Invece, il personaggio di Giuda è pensato per contrapporsi visivamente a quello del Salvatore: indossa sempre dei panni neri e il suo viso non viene mai mostrato, perché coperto dai vestiti o per il fatto che viene ripreso di spalle, al contrario di quello di Cristo che è sempre ben inquadrato. Si tratta dunque di opposizioni formali tra i due personaggi assai scontate e banali perché rimandano all’antitesi semplicistica fra bene (Gesù è vestito di bianco e si mostra in viso) e male (Giuda che si caratterizza per il contrario).
Eppure, c’è qualcosa che convince potentemente nella regia di Base, tanto da riuscire a bilanciare l’eccesso di cui si è appena parlato. Ne è un esempio il racconto che viene fatto di Cristo: convincente, sincero e appassionato nell’esibirne la semplice grandezza, incentrata a mostrare il suo atteggiamento contrario a qualsiasi logica terrena con cui ha cambiato la storia umana.
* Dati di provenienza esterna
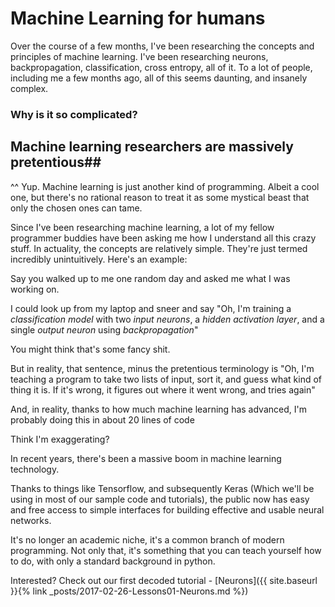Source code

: 
# Machine Learning for humans

Over the course of a few months, I've been researching the concepts and principles of machine learning. I've been researching neurons, backpropagation, classification, cross entropy, all of it. To a lot of people, including me a few months ago, all of this seems daunting, and insanely complex.

### Why is it so complicated?

## Machine learning researchers are massively pretentious##

^^ Yup. Machine learning is just another kind of programming. Albeit a cool one, but there's no rational reason to treat it as some mystical beast that only the chosen ones can tame.

Since I've been researching machine learning, a lot of my fellow programmer buddies have been asking me how I understand all this crazy stuff. In actuality, the concepts are relatively simple. They're just termed incredibly unintuitively. Here's an example:

Say you walked up to me one random day and asked me what I was working on.

I could look up from my laptop and sneer and say "Oh, I'm training a *classification model* with two *input neurons*, a *hidden activation layer*, and a single *output neuron* using *backpropagation*"

You might think that's some fancy shit.

But in reality, that sentence, minus the pretentious terminology is "Oh, I'm teaching a program to take two lists of input, sort it, and guess what kind of thing it is. If it's wrong, it figures out where it went wrong, and tries again"

And, in reality, thanks to how much machine learning has advanced, I'm probably doing this in about 20 lines of code

Think I'm exaggerating?

In recent years, there's been a massive boom in machine learning technology.

Thanks to things like Tensorflow, and subsequently Keras (Which we'll be using in most of our sample code and tutorials), the public now has easy and free access to simple interfaces for building effective and usable neural networks.

It's no longer an academic niche, it's a common branch of modern programming. Not only that, it's something that you can teach yourself how to do, with only a standard background in python.

Interested? Check out our first decoded tutorial - [Neurons]({{ site.baseurl }}{% link _posts/2017-02-26-Lessons01-Neurons.md %})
Giuda, infatti, descritto come un parassita e un reietto, viene accettato negli apostoli a conferma di quanto appena espresso, rendendo quindi coerente con il film la contrapposizione visiva tra bene e male descritta poco prima.
Dunque, i suoi film funzionano perché, nonostante lo stile esasperato, riesce ad aderire sempre perfettamente al genere, così che queste esagerazioni linguistiche vengono stemperate e assopite perché parte del suo meccanismo.
Base adotta quindi uno stile ai limiti del kitsch, tanto eccessivo da essere sempre sul punto di diventare la parodia di sé stesso: quello del regista è un gioco funambolico col genere e con il suo linguaggio, perennemente in bilico, sempre col rischio di esagerare uno dei suoi elementi e di far impazzire la ricetta, anche se, alla fine, si dimostra funzionare perfettamente.